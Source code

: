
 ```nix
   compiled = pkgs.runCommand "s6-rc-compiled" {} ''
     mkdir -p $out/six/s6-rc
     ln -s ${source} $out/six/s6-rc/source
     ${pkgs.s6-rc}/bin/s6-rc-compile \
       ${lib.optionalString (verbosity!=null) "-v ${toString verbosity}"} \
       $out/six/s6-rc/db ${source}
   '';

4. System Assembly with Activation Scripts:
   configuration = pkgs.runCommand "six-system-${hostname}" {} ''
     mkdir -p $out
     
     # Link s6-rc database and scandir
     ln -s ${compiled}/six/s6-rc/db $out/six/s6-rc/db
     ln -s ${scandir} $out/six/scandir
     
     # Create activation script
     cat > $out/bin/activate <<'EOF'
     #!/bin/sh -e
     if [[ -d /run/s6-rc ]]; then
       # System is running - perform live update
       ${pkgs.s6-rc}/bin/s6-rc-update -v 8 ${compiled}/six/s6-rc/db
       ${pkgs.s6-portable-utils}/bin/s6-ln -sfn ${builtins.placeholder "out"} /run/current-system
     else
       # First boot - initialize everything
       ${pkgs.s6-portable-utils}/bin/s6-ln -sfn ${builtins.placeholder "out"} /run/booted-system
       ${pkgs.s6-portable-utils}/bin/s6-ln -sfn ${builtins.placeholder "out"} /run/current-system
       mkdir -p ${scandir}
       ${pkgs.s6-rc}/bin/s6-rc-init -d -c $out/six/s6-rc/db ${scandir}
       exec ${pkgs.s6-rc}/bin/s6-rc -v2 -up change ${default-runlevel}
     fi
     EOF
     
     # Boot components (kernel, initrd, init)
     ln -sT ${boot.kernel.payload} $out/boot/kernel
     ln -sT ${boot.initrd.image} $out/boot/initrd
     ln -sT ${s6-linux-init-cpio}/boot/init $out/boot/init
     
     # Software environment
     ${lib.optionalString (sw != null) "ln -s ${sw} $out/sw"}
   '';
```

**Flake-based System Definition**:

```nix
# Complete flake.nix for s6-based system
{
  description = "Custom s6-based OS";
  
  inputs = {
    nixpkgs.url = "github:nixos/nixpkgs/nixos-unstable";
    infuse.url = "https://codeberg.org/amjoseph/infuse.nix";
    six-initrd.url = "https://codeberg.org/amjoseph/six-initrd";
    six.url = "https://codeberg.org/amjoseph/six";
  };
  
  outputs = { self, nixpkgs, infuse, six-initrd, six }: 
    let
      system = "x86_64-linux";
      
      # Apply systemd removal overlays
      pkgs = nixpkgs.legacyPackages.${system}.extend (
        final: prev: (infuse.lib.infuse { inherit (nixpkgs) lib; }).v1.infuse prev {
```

**TASK OBJECTIVE**
Exactly as written, transcribe every line shown above.

**WRITTEN REPLY**
Source code

:
 ```nix
   compiled = pkgs.runCommand "s6-rc-compiled" {} ''
     mkdir -p $out/six/s6-rc
     ln -s ${source} $out/six/s6-rc/source
     ${pkgs.s6-rc}/bin/s6-rc-compile \
       ${lib.optionalString (verbosity!=null) "-v ${toString verbosity}"} \
       $out/six/s6-rc/db ${source}
   '';

4. System Assembly with Activation Scripts:
   configuration = pkgs.runCommand "six-system-${hostname}" {} ''
     mkdir -p $out
     
     # Link s6-rc database and scandir
     ln -s ${compiled}/six/s6-rc/db $out/six/s6-rc/db
     ln -s ${scandir} $out/six/scandir
     
     # Create activation script
     cat > $out/bin/activate <<'EOF'
     #!/bin/sh -e
     if [[ -d /run/s6-rc ]]; then
       # System is running - perform live update
       ${pkgs.s6-rc}/bin/s6-rc-update -v 8 ${compiled}/six/s6-rc/db
       ${pkgs.s6-portable-utils}/bin/s6-ln -sfn ${builtins.placeholder "out"} /run/current-system
     else
       # First boot - initialize everything
       ${pkgs.s6-portable-utils}/bin/s6-ln -sfn ${builtins.placeholder "out"} /run/booted-system
       ${pkgs.s6-portable-utils}/bin/s6-ln -sfn ${builtins.placeholder "out"} /run/current-system
       mkdir -p ${scandir}
       ${pkgs.s6-rc}/bin/s6-rc-init -d -c $out/six/s6-rc/db ${scandir}
       exec ${pkgs.s6-rc}/bin/s6-rc -v2 -up change ${default-runlevel}
     fi
     EOF
     
     # Boot components (kernel, initrd, init)
     ln -sT ${boot.kernel.payload} $out/boot/kernel
     ln -sT ${boot.initrd.image} $out/boot/initrd
     ln -sT ${s6-linux-init-cpio}/boot/init $out/boot/init
     
     # Software environment
     ${lib.optionalString (sw != null) "ln -s ${sw} $out/sw"}
   '';
```

**Flake-based System Definition**:

```nix
# Complete flake.nix for s6-based system
{
  description = "Custom s6-based OS";
  
  inputs = {
    nixpkgs.url = "github:nixos/nixpkgs/nixos-unstable";
    infuse.url = "https://codeberg.org/amjoseph/infuse.nix";
    six-initrd.url = "https://codeberg.org/amjoseph/six-initrd";
    six.url = "https://codeberg.org/amjoseph/six";
  };
  
  outputs = { self, nixpkgs, infuse, six-initrd, six }: 
    let
      system = "x86_64-linux";
      
      # Apply systemd removal overlays
      pkgs = nixpkgs.legacyPackages.${system}.extend (
        final: prev: (infuse.lib.infuse { inherit (nixpkgs) lib; }).v1.infuse prev {
```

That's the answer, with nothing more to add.